Гарднер Дозуа - Лучшее за год XXV/II: Научная фантастика. Космический боевик. Киберпанк
— Река Стикс! — объявил сэр Фрэнсис, взмахнув кадуцеем. — Далее Гермес в своих крылатых сандалиях уже не может вас вести. Прочь! Прочь улетает он! Прочь, на вершину Олимпа!
Раскинув руки и совершив балетный прыжок с грацией, поистине удивительной для мужчины его лет, — перед тем как коснуться пола, он умудрился скрестить лодыжки и приземлился так легко, что даже парик на макушке не шелохнулся, — сэр Фрэнсис повернулся и унесся прочь по коридору.
Льюис застыл на месте, глядя ему вслед. Девушка потянула его за рукав.
— Нам велено сесть в лодку, — сказала она.
Льюис обернулся посмотреть. Они стояли на берегу темной реки, которая текла через пещеру. На другом берегу виднелся вход в очередной темный туннель. Перед ними была привязана странного вида лодочка, украшенная изящным, хотя и страшноватым резным узором из черепов и скрещенных костей и выкрашенная черным с золотом.
— Ой, — вздохнул Льюис. — Ага, ну да. А где же Харон?
— Какой такой Харон? — спросила Персефона.
— Паромщик, — пояснил Льюис, жестом изобразив, как отталкиваются шестом.
— А–а–а. Никто мне ничего про паромщиков не говорил, наверно, это вы сами должны нас перевезти, — ответила девушка.
— Точно! Да! Тогда садимся, — сказал Льюис, обнаруживший, что красные вспышки становятся несколько слабее, однако теперь его отчего–то прбирает смех. — Вот моя рука, мадам! Йо–хо–хо и подымем якорь!
— Эй, там, вы часом не чокнутый? — прищурилась девушка сквозь вуаль.
— В полнейшем здравии, прекрасная Персефона! — Льюис прыгнул в лодку и схватился за шест.
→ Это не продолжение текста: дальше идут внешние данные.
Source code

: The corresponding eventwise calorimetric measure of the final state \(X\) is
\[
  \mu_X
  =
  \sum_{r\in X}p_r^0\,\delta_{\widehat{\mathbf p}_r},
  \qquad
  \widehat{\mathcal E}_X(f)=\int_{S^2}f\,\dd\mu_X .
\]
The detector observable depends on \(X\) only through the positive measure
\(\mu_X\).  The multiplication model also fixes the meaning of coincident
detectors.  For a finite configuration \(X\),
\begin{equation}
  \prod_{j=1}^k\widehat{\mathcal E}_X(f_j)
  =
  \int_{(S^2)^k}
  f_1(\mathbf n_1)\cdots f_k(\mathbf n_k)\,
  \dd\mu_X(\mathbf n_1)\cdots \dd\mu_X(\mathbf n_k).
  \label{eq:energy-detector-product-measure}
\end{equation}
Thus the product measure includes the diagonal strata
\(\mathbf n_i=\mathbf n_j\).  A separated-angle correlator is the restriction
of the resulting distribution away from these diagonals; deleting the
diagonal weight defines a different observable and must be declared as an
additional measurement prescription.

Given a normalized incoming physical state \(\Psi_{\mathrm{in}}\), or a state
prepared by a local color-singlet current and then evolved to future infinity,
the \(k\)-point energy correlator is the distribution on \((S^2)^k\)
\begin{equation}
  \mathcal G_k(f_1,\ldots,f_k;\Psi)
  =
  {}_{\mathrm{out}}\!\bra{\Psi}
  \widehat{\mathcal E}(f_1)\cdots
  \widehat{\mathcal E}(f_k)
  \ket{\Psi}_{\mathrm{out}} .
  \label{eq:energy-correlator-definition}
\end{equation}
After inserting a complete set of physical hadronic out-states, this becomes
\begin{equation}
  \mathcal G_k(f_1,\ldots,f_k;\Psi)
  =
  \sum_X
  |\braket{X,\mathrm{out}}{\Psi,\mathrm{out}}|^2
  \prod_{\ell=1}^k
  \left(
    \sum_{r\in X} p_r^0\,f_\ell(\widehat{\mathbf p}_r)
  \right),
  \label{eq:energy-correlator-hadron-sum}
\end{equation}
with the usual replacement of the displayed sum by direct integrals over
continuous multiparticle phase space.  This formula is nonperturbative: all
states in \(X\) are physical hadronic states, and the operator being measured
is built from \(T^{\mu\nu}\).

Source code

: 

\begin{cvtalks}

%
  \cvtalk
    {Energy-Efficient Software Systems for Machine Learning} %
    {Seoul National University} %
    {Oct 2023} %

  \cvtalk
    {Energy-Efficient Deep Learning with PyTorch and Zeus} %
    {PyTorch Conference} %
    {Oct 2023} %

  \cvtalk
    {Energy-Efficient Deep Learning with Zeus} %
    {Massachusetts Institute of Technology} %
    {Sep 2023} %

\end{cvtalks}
Он оттолкнулся от дна так сильно, что…
— Господи милосердный, мистер, вы чего?! Вы же…
Лодка вылетела на берег, и Льюис с оглушительным плеском рухнул навзничь в темную воду. Он, истерически хохоча, вынырнул и по–собачьи поплыл к лодке, парик жутковато покачивался на воде.
— Клянусь Аполлоном, я же едва не потонул в Стиксе! Ну, такое со мной впервые, только не зови меня мистером, знаешь ли, по–научному я называюсь просто мист…
Персефона воткнула факел в расщелину скалы, схватила его за ворот и выволокла на берег.
— Ты что, напился?! — свирепо спросила она.
— Вообще–то нет, это все горячий шоколад, он странно действует на нервную систему у нас, ки… у нас, Оуэнсов, — ответил Льюис, стуча зубами: вода была ледяная.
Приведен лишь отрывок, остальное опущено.